= Beginning of Section =

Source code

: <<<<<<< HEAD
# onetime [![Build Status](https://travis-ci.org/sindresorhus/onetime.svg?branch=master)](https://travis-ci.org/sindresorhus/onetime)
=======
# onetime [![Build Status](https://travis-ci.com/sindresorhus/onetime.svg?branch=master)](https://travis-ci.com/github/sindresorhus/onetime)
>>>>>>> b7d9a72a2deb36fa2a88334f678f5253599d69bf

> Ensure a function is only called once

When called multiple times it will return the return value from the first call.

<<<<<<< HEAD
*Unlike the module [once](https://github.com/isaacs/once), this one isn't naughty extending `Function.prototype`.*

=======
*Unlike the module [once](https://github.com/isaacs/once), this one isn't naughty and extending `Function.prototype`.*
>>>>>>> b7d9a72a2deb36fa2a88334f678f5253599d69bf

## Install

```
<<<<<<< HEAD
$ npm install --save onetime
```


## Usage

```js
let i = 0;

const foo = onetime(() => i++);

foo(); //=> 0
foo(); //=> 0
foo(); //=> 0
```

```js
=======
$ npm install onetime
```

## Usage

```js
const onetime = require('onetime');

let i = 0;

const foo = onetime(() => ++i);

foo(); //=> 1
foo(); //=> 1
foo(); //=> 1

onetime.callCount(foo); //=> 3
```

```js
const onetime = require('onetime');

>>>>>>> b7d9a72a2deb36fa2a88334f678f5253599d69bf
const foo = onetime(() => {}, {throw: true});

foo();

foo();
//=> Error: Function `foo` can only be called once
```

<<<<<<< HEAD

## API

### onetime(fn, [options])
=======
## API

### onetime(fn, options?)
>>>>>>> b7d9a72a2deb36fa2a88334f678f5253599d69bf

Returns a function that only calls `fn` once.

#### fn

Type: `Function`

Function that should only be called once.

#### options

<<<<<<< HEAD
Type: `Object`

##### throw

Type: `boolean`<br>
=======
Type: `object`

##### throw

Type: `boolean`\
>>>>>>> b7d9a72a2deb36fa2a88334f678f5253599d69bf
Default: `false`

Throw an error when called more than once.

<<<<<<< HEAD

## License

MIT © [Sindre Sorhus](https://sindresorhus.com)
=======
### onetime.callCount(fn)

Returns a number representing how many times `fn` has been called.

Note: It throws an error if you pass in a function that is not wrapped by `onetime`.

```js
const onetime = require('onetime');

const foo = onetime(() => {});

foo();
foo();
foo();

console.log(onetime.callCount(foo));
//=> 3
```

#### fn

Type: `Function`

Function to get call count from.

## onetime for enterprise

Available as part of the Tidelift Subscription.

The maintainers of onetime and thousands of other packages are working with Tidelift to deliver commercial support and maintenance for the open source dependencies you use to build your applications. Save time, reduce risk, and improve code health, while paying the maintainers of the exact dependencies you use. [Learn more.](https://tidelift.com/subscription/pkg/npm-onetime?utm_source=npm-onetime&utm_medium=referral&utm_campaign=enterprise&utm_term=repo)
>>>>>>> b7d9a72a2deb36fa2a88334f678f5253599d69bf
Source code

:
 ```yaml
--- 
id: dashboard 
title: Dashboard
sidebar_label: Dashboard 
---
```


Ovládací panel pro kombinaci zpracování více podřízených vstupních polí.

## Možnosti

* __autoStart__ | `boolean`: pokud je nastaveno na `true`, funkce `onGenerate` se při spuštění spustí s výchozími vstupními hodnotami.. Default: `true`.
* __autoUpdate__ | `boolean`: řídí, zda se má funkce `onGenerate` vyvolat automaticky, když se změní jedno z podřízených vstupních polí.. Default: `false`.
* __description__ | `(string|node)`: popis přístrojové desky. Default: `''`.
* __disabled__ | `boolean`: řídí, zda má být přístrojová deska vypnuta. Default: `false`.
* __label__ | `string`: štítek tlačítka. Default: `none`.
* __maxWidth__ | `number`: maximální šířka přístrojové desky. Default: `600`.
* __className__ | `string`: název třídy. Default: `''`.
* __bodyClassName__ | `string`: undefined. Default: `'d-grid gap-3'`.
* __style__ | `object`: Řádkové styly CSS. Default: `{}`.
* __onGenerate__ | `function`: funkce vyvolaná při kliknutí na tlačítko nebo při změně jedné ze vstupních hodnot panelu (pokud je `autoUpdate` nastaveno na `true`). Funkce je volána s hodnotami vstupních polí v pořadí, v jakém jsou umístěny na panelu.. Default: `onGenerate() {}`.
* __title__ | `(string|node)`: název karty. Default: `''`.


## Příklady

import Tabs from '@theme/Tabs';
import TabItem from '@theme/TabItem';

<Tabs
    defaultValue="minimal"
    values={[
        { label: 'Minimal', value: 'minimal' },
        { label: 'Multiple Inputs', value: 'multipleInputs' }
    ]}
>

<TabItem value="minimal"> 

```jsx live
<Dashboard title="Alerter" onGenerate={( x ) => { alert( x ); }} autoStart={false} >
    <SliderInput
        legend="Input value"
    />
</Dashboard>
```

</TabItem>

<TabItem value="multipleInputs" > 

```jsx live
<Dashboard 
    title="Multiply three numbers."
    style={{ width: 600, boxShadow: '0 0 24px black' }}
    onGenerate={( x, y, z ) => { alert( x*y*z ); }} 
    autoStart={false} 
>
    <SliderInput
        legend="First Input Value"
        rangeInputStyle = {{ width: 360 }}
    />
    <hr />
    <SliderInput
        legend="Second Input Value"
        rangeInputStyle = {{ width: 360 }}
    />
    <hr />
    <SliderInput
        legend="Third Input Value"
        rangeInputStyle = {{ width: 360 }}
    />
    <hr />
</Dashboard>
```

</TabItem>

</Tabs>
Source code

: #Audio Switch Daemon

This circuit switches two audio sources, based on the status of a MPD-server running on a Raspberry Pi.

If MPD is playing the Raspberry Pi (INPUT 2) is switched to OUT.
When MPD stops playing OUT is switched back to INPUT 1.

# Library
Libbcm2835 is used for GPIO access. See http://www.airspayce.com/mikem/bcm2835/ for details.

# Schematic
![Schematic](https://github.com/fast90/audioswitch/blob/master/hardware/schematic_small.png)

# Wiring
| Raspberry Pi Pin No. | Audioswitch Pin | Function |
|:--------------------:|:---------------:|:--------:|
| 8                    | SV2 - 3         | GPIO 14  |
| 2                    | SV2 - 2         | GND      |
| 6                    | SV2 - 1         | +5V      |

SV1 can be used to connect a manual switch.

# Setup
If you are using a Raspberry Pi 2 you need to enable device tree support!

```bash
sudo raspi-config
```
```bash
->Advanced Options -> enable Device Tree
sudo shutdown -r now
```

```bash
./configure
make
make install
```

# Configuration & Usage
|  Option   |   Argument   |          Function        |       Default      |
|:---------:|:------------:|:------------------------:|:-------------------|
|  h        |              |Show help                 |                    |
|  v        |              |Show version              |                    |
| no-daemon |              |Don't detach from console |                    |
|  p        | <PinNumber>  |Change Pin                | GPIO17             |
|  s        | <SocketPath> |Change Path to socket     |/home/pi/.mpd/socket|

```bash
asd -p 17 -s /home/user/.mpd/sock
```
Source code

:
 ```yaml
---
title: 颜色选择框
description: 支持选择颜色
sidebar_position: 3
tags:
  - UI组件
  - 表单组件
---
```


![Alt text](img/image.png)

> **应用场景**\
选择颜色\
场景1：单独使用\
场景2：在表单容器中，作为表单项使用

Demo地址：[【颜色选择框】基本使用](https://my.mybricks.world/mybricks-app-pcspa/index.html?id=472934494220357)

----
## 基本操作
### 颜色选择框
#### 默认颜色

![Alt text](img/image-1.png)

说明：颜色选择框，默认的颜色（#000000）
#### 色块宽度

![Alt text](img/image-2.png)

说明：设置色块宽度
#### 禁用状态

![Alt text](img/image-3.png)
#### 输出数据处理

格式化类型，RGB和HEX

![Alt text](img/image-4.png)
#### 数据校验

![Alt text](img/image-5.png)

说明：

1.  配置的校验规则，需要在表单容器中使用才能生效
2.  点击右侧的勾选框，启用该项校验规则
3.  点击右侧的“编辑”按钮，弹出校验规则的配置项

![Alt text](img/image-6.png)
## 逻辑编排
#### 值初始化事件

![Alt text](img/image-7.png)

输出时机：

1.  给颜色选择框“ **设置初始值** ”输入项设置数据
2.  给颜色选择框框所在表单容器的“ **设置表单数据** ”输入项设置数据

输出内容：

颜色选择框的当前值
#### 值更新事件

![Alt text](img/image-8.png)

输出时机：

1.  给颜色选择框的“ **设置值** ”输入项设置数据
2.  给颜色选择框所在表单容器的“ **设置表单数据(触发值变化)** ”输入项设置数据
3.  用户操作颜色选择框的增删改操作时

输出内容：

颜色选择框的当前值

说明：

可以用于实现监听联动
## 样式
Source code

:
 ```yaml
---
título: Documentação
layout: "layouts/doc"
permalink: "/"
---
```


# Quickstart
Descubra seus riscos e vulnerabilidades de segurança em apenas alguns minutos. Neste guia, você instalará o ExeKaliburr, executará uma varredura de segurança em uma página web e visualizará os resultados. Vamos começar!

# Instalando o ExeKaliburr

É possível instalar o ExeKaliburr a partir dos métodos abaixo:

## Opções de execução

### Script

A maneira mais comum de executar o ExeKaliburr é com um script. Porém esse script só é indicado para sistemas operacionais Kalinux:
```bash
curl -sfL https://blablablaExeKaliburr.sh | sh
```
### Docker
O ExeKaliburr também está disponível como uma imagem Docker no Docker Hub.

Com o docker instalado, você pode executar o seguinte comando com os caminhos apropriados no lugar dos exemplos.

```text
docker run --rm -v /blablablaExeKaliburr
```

= End of Section =

• _What you will do_: Look through the material and find each line that includes "polí", then copy it.

• _Finished task_:
Ovládací panel pro kombinaci zpracování více podřízených vstupních polí.
* __autoUpdate__ | `boolean`: řídí, zda se má funkce `onGenerate` vyvolat automaticky, když se změní jedno z podřízených vstupních polí.. Default: `false`.
* __onGenerate__ | `function`: funkce vyvolaná při kliknutí na tlačítko nebo při změně jedné ze vstupních hodnot panelu (pokud je `autoUpdate` nastaveno na `true`). Funkce je volána s hodnotami vstupních polí v pořadí, v jakém jsou umístěny na panelu.. Default: `onGenerate() {}`.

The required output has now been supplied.